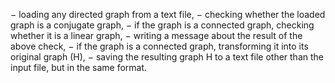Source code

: − loading any directed graph from a text file,
− checking whether the loaded graph is a conjugate graph,
− if the graph is a connected graph, checking whether it is a linear graph,
− writing a message about the result of the above check,
− if the graph is a connected graph, transforming it into its original graph (H),
− saving the resulting graph H to a text file other than the input file, but in the same format.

--------------------

Task description: Exact copies of all the entries, without any pictures, are what the answer must contain.

Your response:
Source code

: − loading any directed graph from a text file,
− checking whether the loaded graph is a conjugate graph,
− if the graph is a connected graph, checking whether it is a linear graph,
− writing a message about the result of the above check,
− if the graph is a connected graph, transforming it into its original graph (H),
− saving the resulting graph H to a text file other than the input file, but in the same format.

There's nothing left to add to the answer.